Легко было предвидеть, что распределение налога будет основываться на внешних признаках богатства поэтому каждый спешил сжаться, сократить свои расходы; в обществе только и было речи, что о необходимости продать свой кабриолет, карету, отпустить часть мужской прислуги и т. д.[400] Богатые люди заранее учились надувать казну с помощью разных обходов и уловок; не один перевел свою карету на имя своего кучера путем фиктивной продажи. По мере того, как из прений в совете пятисот выяснялся способ раскладки и сбора налога, причем слагалась целая система преследований, все более и более клонившаяся в сторону насилия, росло и смятение в публике; многие негоцианты и иностранцы запасались паспортами в Гамбург, Испанию и Швейцарию, почти единственные страны, с которыми Франция не вела войну. Из оставшихся все наперерыв кричали о своей бедности и старались представить тому наглядные доказательства, “В наши дни люди состоятельные так же аффектированно прячут свое богатство, как в былое время старались выказывать его и даже преувеличивать… Иные нарочно банкротятся, чтобы вернее доказать свою бедность”;[401] и эти фиктивные разорения влекли за собою бесконечное множество настоящих. Роскошь, поддерживавшая торговлю и промышленность, кормившая тысячи семейств, была развенчанной царицей; заказы прекратились, и в перспективе предвиделось “к началу зимы несметное количество рабочих без работы”.[402] Владельцы недвижимости, со своей стороны, впали в полное уныние; они чувствовали, что обложения им не миновать, а между тем рыночная цена их имений сильно понизилась, так как на усадьбы и землю трудно было найти покупщика; на всем пространстве республики земля сильно упала в цене. Уже высчитано было, что за сто миллионов, собранных с богачей, Франция в целом поплатится пятьюстами.

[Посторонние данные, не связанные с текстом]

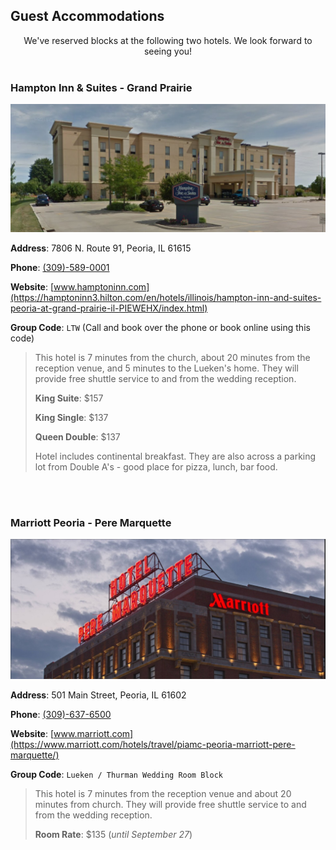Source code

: ## Guest Accommodations

<center>We've reserved blocks at the following two hotels. We look forward to seeing you!</center>

<br/>

### Hampton Inn & Suites - Grand Prairie

![Hampton Inn Building](./content/images/hampton.png)

**Address**: 7806 N. Route 91, Peoria, IL 61615

**Phone**: [(309)-589-0001](tel:+13095890001)

**Website**: [www.hamptoninn.com](https://hamptoninn3.hilton.com/en/hotels/illinois/hampton-inn-and-suites-peoria-at-grand-prairie-il-PIEWEHX/index.html)

**Group Code**: `LTW` (Call and book over the phone or book online using this code)

> This hotel is 7 minutes from the church, about 20 minutes from the reception venue, and 5 minutes to the Lueken's home.
> They will provide free shuttle service to and from the wedding reception.
>
> **King Suite**: $157
>
> **King Single**: $137
>
> **Queen Double**: $137
>
> Hotel includes continental breakfast.
> They are also across a parking lot from Double A's - good place for pizza, lunch, bar food.



<br/><br/>

### Marriott Peoria - Pere Marquette

![Pere Marquette Building](./content/images/pere-marquette.png)

**Address**: 501 Main Street, Peoria, IL 61602

**Phone**: [(309)-637-6500](tel:+13096376500)

**Website**: [www.marriott.com](https://www.marriott.com/hotels/travel/piamc-peoria-marriott-pere-marquette/)

**Group Code**: `Lueken / Thurman Wedding Room Block`

> This hotel is 7 minutes from the reception venue and about 20 minutes from church.
> They will provide free shuttle service to and from the wedding reception.
>
> **Room Rate**: $135 (*until September 27*) 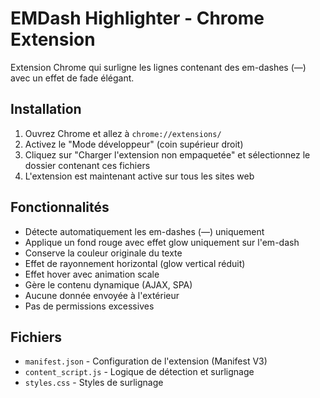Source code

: # EMDash Highlighter - Chrome Extension

Extension Chrome qui surligne les lignes contenant des em-dashes (—) avec un effet de fade élégant.

## Installation

1. Ouvrez Chrome et allez à `chrome://extensions/`
2. Activez le "Mode développeur" (coin supérieur droit)
3. Cliquez sur "Charger l'extension non empaquetée" et sélectionnez le dossier contenant ces fichiers
4. L'extension est maintenant active sur tous les sites web

## Fonctionnalités

- Détecte automatiquement les em-dashes (—) uniquement
- Applique un fond rouge avec effet glow uniquement sur l'em-dash
- Conserve la couleur originale du texte
- Effet de rayonnement horizontal (glow vertical réduit)
- Effet hover avec animation scale
- Gère le contenu dynamique (AJAX, SPA)
- Aucune donnée envoyée à l'extérieur
- Pas de permissions excessives

## Fichiers

- `manifest.json` - Configuration de l'extension (Manifest V3)
- `content_script.js` - Logique de détection et surlignage
- `styles.css` - Styles de surlignage
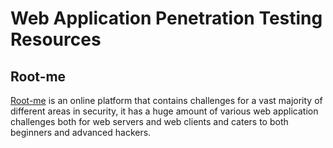 # Web Application Penetration Testing Resources

## Root-me

[Root-me](https://www.root-me.org/?lang=en) is an online platform that contains challenges for a vast majority of different areas in security, it has a huge amount of various web application challenges both for web servers and web clients and caters to both beginners and advanced hackers.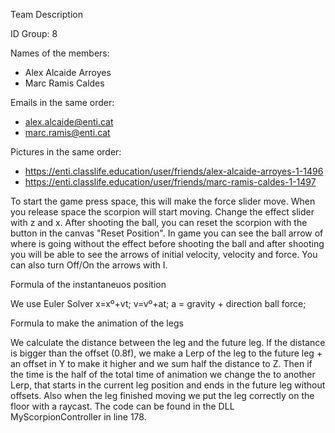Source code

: Team Description

ID Group: 8

Names of the members: 
  - Alex Alcaide Arroyes 
  - Marc Ramis Caldes
  
Emails in the same order: 
  - alex.alcaide@enti.cat 
  - marc.ramis@enti.cat
  
Pictures in the same order: 
  - https://enti.classlife.education/user/friends/alex-alcaide-arroyes-1-1496 
  - https://enti.classlife.education/user/friends/marc-ramis-caldes-1-1497
  
To start the game press space, this will make the force slider move. When you release space the scorpion will start moving. Change the effect slider with z and x. After shooting the ball, you can reset the scorpion with the button in the canvas "Reset Position". In game you can see the ball arrow of where is going without the effect before shooting the ball and after shooting you will be able to see the arrows of initial velocity, velocity and force. You can also turn Off/On the arrows with I.


Formula of the instantaneuos position

We use Euler Solver 
x=xº+vt;
v=vº+at;
a = gravity + direction ball force;

Formula to make the animation of the legs

We calculate the distance between the leg and the future leg. If the distance is bigger than the offset (0.8f), we make a Lerp of the leg to the future leg + an offset in Y to make it higher and we sum half the distance to Z. Then if the time is the half of the total time of animation we change the to another Lerp, that starts in the current leg position and ends in the future leg without offsets. Also when the leg finished moving we put the leg correctly on the floor with a raycast.
The code can be found in the DLL MyScorpionController in line 178.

Факты говорили красноречиво, но законодатели оставались глухи к предостережениям; их безумию не было удержу. Они с самого начала постановили, что налог будет прогрессивным и добавочным к обложению земли, движимостей и предметов роскоши; при низкой оценке имущество освобождается от налога. Было бы неприлично при сем удобном случае не проявить особенного ожесточения по отношению к экс-дворянам, превратившимся теперь в податное сословие, подлежащее всевозможным обложениям и повинностям (taillable et corvéable é merci); им предстояло платить вдвойне и втройне, смотря по обстоятельствам. Пятьсот, чувствовали, однако, что это податное сословие, которое столько уже давили и выжимали, из которого высосали все соки, многого дать не может, и решили приналечь главным образом на людей, обогатившихся, благодаря революции, на тех, чья роскошь, нажитая хищениями и биржевой игрой, нагло кидалась в глаза на фоне голодающего народа, кто при прежней директории предводительствовал вакханалией луидоров. Эта грубая и наглая денежная аристократия вызывала не меньше возмущения и гнева против себя, чем древняя каста дворян; она стала фокусом всеобщей ненависти, мишенью всех нападений.